Based in Western Australia’s Mid-West region, Fenix operates across three integrated divisions:
Iron Ore: Mining and exploration through its fully owned Iron Ridge mine (high-grade, direct shipping ore), Shine mine (open-pit, DSO), and W11 deposit (rights to mine up to 10Mt).
Logistics: Road and rail haulage solutions for Fenix’s operations and third-party clients.
Port Services: In-loading via truck or rail with secure storage for up to 400,000 tonnes at Fenix’s on-wharf facilities.
In FY24, Fenix generated $259.2 million in revenue, with $240.1 million driven by iron ore sales.
The 2024-25 period marks a pivotal shift for Fenix as it boosts iron ore production from 1.5 million tonnes to 4 million tonnes per annum. The company’s latest quarterly report (15 April 2025) highlighted recent developments: "Shine is now in full production, Iron Ridge continues to perform, and our third mine, Beebyn-W11, is moving rapidly towards first production."

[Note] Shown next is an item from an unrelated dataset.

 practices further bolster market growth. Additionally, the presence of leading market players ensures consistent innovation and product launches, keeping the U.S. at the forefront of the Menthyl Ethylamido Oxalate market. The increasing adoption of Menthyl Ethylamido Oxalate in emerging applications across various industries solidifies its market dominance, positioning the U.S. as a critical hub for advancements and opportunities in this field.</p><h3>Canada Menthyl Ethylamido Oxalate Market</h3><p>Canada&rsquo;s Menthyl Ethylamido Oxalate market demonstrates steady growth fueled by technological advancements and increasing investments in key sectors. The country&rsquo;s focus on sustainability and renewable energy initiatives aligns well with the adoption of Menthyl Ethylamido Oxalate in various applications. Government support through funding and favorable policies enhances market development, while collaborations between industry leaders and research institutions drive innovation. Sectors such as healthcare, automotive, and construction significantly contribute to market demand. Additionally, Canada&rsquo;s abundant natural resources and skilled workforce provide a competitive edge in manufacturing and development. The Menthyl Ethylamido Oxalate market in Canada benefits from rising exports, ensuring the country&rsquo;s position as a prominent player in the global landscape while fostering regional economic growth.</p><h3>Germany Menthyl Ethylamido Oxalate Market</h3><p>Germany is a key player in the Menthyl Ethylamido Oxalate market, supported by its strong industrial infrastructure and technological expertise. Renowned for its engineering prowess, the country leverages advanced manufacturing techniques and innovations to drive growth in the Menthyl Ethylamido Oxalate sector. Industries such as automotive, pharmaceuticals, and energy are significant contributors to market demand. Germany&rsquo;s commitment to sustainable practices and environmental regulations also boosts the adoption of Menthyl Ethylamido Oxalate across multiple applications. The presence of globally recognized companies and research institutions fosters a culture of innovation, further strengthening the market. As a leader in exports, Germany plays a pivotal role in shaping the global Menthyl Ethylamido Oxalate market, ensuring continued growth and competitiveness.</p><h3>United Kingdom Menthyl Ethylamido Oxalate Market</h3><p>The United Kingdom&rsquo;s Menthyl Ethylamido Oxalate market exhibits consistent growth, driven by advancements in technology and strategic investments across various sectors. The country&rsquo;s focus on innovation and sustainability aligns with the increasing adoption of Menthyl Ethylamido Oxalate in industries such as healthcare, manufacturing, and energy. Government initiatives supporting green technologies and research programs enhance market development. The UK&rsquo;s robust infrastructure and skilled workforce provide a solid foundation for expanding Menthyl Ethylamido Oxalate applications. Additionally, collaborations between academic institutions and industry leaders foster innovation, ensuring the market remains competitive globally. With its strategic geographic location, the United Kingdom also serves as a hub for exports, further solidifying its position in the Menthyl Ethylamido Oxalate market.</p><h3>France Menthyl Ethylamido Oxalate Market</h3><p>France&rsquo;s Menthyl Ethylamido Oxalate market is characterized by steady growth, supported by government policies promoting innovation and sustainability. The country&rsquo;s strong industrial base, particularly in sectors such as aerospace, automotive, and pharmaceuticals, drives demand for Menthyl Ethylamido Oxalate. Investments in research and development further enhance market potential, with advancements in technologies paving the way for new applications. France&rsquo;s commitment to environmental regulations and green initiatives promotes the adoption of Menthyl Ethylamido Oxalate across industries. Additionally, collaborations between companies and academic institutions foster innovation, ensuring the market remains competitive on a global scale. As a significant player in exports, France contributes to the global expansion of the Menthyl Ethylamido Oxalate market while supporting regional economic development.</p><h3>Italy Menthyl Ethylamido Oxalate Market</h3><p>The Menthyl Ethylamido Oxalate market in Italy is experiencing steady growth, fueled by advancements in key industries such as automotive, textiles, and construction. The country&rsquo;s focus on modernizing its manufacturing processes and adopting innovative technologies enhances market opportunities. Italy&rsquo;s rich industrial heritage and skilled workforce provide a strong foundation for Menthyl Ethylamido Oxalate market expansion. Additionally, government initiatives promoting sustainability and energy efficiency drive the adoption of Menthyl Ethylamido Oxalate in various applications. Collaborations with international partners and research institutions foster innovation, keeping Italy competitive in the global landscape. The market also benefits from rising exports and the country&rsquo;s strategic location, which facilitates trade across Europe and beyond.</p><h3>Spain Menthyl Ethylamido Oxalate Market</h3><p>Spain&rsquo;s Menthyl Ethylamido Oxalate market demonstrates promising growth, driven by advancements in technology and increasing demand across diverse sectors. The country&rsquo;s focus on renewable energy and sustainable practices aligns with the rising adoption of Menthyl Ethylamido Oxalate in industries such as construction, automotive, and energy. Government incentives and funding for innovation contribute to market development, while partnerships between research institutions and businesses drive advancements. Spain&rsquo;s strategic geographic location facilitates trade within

The March 2025 quarter saw record shipments of 704,000 tonnes — nearly double the previous year’s figure — fueled by Shine’s ramp-up. Fenix also trimmed cash costs at Iron Ridge by 4.8%, dropping to A$73.8 per tonne from A$77.6 a year earlier, signaling operational efficiency.
Bell Potter analysts reaffirmed a Buy rating in January 2025, with a 41-cent target price. Their optimism rests on Fenix’s ability to “expand its portfolio of low-capital mining assets and leverage integrated logistics to drive strong cash flows.” These cash flows are expected to fund growth initiatives and shareholder returns. Analysts project a significant earnings increase from FY24 to FY26, alongside a return to dividends:
| 2024a | 2025e | 2026e | 2027e |
---|---|---|---|---|
Revenue (A$m) | 265 | 399 | 616 | 562 |
NPAT (A$m) | 34 | 38 | 68 | 42 |
FCF yield (%) | 16% | 12% | 45% | 23% |
Dividend (cps) | ~ | 1.3 | 1.4 | 1.5 |
Yield (%) | 0% | 5% | 5% | 6% |
Fenix shares have remained flat year-to-date and over the past 12 months. A notable setback came in August 2024 when the company announced it would pause dividends to fund current growth plans.
The market did not take the news well, with Fenix shares down 11.9% on the day of the announcement (29-Aug-24). Compounding the pressure, iron ore prices slipped from ~US$100 to US$92 per tonne that month.
Historically, Fenix has been a reliable high-yield stock, delivering 10-15% annual dividend yields. The shift toward growth may have pushed out some income-focused investors, but the company’s progress on its expansion plans — and the anticipated resumption of dividends — could serve as a key catalyst for share price recovery.